Accountancy body PKF has called on the government to restructure its public debt management and to reconsider some of its recent tax policies if it is remain competitive in the region.
In a media briefing yesterday PKF warned of a possible debt trap by the State if alternative sources of financing such as the public private partnerships are not considered – and further urging for adoption of long- term and convincing tax policies.
“Kenya’s debt has ballooned over the last few years with 50 per cent of the debt being foreign, and therefore the stability of exchange rates will play a big role in sustainability of these debts going forward. Most of this debt has been expended towards big infrastructural projects whose benefits will be realized in the long term,” reads in part PKF’s Kenya Budget 2021 report.
According to a debt management strategy published by Kenya’s national treasury in February 2021, the country will spend Sh458. 2-billion servicing debt for the current 2020/21 financial year, against expected revenue of Sh815. 9-billion.
An estimated Sh24. 4 billion will be paid to China alone and will be in the form of interest payments to the Exim Bank of China and China Development Bank, even as interest charge on the external debt jumps to Sh138 billion in the 2021/2022 financial year, up from Sh118 billion last year.
Estimates by Kenya Annual Public Debt Management Reports (KAPDMR) show that in the last decade, Kenya’s external debt has been approximately half of its total debt stock.
As of September 2020, Kenya’s external public debt stood at 51.4 percent of its total debt stock of 7.1 trillion Kenya Shillings, a slight increase from 48.6 percent in 2011.
In 2020, the external debt composition was 39.3 percent for multilateral debt, 29.7 percent for bilateral debt, and 30.5 percent for commercial debt. This is a shift from 2019 when commercial debt 35.6 percent surpassed multilateral debt or 31.8 percent and 2015 when bilateral debt or 54.3 percent exceeded both commercial at 20.1 percent and multilateral debt which stood at 29.4 percent.
Besides creating room for additional tax collection, PKF is recommending a complete overhaul of the country’s tax regime.
“Most of these changes in tax lack a philosophical orientation.
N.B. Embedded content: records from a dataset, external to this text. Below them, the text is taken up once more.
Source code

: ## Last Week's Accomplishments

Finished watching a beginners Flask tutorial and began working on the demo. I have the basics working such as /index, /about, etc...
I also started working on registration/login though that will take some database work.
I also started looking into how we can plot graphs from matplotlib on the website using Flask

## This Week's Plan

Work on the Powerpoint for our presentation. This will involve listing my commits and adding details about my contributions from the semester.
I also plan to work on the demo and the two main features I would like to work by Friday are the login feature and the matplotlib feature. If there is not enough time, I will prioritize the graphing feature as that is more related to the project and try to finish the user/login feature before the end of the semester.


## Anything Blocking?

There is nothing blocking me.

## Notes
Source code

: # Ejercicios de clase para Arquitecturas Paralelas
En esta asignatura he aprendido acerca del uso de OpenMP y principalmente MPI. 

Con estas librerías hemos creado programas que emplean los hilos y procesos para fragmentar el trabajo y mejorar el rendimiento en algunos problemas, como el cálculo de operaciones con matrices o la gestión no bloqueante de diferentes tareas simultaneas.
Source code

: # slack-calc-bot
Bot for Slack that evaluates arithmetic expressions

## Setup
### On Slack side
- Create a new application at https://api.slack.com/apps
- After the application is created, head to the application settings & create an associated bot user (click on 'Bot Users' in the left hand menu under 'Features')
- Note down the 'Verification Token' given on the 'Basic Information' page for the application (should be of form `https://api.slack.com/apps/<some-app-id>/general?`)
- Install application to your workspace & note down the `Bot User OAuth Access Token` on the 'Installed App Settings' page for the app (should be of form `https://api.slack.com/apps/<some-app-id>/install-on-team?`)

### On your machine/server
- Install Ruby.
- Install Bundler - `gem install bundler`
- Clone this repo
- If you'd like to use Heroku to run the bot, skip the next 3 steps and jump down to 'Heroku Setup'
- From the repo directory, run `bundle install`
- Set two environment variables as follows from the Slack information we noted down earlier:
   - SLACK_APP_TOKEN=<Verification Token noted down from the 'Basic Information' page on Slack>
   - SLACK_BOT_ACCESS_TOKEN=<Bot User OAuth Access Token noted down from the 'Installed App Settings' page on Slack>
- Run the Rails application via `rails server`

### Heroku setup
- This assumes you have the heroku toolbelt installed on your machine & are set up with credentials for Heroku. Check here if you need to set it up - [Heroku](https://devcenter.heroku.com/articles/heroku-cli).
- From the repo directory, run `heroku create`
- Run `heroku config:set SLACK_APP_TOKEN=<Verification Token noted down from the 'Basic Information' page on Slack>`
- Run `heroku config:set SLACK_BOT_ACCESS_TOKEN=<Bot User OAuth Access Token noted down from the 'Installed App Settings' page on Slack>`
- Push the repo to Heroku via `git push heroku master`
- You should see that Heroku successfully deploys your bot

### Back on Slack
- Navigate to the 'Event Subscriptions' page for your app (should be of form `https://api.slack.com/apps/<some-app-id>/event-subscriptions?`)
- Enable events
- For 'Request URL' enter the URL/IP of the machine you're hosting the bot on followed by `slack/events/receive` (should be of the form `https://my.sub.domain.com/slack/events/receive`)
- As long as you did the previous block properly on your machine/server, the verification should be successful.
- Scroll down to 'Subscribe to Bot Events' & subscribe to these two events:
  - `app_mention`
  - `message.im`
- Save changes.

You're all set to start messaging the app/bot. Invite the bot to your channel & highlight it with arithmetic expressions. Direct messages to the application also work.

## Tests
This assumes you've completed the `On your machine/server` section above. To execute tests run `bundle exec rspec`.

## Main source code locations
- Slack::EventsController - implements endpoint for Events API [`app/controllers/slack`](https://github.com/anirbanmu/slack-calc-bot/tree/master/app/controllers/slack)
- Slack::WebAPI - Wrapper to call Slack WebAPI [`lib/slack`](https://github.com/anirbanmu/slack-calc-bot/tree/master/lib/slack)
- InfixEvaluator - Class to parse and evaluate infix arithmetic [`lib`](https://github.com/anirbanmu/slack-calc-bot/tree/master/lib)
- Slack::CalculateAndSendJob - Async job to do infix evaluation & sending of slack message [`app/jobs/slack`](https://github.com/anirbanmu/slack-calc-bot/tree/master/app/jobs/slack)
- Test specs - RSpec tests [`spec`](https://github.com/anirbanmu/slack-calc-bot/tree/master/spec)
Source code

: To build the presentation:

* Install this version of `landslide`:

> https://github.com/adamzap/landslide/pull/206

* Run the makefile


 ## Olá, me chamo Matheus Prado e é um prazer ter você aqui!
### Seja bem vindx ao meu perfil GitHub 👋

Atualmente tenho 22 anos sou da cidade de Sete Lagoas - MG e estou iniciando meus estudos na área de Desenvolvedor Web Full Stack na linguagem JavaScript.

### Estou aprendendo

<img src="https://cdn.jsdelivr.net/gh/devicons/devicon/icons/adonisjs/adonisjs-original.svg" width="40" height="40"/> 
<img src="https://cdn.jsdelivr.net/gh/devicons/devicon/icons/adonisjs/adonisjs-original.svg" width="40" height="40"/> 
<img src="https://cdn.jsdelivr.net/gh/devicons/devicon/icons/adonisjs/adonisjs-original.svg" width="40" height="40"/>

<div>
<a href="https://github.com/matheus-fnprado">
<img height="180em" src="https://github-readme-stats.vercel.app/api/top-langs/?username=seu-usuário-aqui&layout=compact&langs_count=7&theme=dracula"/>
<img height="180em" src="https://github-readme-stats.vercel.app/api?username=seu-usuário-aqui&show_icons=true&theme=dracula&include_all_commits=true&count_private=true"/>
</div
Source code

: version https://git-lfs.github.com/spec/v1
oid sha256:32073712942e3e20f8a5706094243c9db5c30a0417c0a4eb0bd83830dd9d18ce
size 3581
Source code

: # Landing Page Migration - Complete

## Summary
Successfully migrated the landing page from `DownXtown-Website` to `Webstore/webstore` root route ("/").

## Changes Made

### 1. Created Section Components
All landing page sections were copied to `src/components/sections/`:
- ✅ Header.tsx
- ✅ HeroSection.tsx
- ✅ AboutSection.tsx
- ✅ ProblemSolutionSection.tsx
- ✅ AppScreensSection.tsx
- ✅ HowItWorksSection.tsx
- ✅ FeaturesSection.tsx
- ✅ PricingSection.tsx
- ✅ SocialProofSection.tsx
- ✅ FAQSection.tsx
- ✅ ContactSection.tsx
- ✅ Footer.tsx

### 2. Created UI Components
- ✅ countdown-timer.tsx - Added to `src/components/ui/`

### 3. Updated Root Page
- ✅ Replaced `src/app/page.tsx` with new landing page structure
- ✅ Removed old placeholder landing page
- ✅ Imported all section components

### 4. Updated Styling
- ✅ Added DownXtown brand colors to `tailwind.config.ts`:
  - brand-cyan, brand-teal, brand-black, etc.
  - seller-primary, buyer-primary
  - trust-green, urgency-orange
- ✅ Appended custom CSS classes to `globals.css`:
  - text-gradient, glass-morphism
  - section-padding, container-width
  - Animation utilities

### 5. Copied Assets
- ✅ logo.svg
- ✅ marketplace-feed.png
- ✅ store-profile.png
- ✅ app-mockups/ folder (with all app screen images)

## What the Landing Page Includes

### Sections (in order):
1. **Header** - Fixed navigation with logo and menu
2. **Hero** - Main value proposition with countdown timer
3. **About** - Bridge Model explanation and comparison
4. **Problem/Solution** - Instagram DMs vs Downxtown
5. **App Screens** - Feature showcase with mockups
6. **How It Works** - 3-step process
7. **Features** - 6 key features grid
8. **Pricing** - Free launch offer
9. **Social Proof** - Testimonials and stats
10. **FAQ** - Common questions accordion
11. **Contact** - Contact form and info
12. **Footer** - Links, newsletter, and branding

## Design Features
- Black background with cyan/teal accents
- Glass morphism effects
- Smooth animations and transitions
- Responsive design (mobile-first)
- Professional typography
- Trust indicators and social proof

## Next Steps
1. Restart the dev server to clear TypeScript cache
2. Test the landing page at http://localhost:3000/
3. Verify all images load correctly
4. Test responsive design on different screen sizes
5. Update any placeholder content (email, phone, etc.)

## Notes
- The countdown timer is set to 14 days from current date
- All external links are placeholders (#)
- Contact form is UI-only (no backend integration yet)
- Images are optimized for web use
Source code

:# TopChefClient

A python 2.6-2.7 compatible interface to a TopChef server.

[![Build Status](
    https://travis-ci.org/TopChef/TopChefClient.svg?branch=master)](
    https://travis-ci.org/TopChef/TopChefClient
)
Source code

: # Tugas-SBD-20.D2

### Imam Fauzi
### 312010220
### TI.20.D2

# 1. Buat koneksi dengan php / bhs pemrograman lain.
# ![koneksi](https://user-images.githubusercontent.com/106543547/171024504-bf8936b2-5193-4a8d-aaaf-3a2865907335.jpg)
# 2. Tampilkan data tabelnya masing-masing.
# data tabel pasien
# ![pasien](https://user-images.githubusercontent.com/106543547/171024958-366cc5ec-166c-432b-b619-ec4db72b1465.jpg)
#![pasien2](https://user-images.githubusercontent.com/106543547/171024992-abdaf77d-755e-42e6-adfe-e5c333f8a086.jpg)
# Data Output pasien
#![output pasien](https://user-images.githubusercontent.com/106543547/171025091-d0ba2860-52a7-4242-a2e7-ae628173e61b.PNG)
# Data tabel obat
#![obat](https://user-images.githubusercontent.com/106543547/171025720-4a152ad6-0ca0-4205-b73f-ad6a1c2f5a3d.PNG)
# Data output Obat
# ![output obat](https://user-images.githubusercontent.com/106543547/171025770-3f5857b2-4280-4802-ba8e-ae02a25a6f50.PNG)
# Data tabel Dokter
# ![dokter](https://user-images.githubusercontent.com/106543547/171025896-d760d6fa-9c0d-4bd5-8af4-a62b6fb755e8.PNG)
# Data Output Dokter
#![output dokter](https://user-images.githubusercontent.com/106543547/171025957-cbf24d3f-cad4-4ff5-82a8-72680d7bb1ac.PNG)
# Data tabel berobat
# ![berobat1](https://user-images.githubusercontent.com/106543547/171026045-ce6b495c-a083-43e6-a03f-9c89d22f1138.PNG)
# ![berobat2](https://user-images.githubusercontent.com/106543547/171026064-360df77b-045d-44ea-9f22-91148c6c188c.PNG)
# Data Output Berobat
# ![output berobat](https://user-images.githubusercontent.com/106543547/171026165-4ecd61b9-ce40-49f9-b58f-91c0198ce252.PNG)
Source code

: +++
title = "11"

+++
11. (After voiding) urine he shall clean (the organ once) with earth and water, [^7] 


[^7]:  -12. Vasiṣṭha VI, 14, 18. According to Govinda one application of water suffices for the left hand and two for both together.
In some instances, taxes such as betting tax which was scrapped in 2020 is now proposed to be re-introduced just one year down the line,” it acknowledged in its Monday report.
The Kenya Revenue Authority (KRA) is January introduced a host of tax laws in Finance Bill 2020 including minimum tax and value added tax on essential goods – a move that was met with apprehension and subsequently suspended by the High Court pending full hearing on its constitutionality.
The Minimum tax for instance, PKF feels was ill-advised as it “has the impact of crippling both small and large businesses, especially those businesses with high turnover but low margins, large capital outlay and those that have huge capital allowances. The Government should re-think the practicality of this tax besides its constitutionality.”
Further, the accountants’ body also wants the 2021 Finance Bill which proposes to change the classification for exported services from zero-rate to exempt to be relooked.
The new tax is feared will threaten the livelihoods of suppliers of exported services who will now not be allowed to claim their input VAT thus making such supplies a lot more expensive.
“This is against international best practice as recommended by the OECD and practiced by almost all countries in the world. The proposed change contradicts government’s effort of implementing the Konza city dream- a dream that seeks to make Kenya Africa’s Silicon Valley,” it said.
Treasury Cabinet Secretary Ukur Yattani is expected to issue Budget Statement for the Fiscal year 2021/22 on Thursday 10th June at 3.00 pm, following the closure of general proposals for the budget statement to the Treasury in May 26 May.
Kenya’s 2021/22 budget is expected to top Sh3.5 trillion according to the Treasury’s spending plans in the 2021 Budget Policy Statement (BPS) published in February.